=== Begin Enclosure ===
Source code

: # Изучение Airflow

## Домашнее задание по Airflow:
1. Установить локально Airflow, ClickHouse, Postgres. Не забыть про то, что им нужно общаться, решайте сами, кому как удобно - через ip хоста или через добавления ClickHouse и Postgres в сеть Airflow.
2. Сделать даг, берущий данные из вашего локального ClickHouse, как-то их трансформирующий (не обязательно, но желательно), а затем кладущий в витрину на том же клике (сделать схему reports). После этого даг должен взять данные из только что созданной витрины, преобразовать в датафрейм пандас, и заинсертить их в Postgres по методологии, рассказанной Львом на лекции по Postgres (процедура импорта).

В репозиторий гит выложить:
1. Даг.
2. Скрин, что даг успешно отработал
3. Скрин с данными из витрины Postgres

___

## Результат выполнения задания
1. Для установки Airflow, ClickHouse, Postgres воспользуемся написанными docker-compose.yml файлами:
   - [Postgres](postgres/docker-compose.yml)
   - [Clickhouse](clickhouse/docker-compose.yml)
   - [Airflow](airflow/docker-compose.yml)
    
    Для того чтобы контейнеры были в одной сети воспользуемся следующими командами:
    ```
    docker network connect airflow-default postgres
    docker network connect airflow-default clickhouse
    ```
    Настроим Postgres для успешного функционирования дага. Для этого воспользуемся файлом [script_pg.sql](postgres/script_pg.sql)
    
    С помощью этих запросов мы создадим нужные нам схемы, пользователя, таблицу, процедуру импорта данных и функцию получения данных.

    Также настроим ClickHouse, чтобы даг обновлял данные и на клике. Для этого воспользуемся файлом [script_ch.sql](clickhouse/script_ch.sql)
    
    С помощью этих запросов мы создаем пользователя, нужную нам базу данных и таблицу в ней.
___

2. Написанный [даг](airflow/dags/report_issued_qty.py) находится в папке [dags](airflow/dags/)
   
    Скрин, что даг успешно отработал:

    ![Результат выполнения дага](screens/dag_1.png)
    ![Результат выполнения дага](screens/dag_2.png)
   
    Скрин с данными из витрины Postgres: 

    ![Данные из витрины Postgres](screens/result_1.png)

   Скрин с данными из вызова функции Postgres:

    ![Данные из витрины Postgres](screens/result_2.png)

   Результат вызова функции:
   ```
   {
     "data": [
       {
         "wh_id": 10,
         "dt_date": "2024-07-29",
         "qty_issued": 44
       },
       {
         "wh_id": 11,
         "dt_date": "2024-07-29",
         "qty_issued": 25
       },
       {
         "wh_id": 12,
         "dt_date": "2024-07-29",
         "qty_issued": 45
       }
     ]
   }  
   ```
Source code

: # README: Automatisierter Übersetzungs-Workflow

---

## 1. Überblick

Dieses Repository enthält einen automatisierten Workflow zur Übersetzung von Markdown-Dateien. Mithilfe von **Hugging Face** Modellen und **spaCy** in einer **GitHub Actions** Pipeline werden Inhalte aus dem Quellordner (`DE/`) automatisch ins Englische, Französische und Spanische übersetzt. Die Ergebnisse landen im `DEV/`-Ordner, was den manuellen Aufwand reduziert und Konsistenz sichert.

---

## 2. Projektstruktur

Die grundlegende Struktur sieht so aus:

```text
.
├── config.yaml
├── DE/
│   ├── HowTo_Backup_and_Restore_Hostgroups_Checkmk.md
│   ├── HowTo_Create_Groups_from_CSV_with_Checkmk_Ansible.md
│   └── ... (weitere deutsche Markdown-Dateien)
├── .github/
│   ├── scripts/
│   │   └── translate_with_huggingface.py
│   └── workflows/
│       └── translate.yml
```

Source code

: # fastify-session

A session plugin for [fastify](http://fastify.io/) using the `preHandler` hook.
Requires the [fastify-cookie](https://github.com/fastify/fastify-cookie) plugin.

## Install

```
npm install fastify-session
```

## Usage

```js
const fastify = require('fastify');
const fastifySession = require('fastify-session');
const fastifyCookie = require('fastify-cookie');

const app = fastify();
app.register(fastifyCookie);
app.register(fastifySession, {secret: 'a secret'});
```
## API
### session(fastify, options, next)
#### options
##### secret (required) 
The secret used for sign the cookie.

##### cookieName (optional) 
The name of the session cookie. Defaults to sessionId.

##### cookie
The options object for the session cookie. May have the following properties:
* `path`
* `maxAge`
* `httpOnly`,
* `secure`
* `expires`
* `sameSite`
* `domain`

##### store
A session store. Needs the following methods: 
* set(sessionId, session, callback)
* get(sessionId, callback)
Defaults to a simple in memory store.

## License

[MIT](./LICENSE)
=== End Enclosure ===
Find the word "sessionId" in the listing and copy each line that contains it.

_Written answer_
The name of the session cookie. Defaults to sessionId.
* set(sessionId, session, callback)
* get(sessionId, callback)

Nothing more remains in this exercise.